THE INPUT -

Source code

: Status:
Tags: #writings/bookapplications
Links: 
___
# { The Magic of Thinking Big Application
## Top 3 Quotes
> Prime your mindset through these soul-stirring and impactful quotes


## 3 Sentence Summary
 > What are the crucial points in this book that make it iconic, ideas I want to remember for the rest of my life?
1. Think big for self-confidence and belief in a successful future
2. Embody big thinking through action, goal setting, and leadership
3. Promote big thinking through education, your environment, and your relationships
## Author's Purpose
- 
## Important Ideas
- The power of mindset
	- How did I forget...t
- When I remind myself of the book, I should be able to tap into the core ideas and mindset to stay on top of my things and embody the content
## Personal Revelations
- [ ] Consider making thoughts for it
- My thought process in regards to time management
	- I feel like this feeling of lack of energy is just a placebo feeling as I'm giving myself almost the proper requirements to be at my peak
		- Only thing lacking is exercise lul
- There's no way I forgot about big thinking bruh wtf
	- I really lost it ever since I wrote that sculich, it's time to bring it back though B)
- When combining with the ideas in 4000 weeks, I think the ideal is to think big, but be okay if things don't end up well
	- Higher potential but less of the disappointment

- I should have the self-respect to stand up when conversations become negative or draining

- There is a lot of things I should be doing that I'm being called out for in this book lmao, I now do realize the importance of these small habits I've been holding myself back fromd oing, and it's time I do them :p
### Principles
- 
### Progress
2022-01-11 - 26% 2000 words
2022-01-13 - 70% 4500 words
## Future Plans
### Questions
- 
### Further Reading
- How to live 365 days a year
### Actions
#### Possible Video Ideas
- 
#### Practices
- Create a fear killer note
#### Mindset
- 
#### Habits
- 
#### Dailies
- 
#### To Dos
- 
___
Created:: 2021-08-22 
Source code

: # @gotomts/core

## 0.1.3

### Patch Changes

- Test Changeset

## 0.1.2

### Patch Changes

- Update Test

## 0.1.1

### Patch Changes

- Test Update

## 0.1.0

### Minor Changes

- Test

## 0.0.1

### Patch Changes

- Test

TASK ITEM - When a line in the material above includes "this", report that line by copying it.

YOUR SOLUTION -
 > What are the crucial points in this book that make it iconic, ideas I want to remember for the rest of my life?
	- I feel like this feeling of lack of energy is just a placebo feeling as I'm giving myself almost the proper requirements to be at my peak
- There is a lot of things I should be doing that I'm being called out for in this book lmao, I now do realize the importance of these small habits I've been holding myself back fromd oing, and it's time I do them :p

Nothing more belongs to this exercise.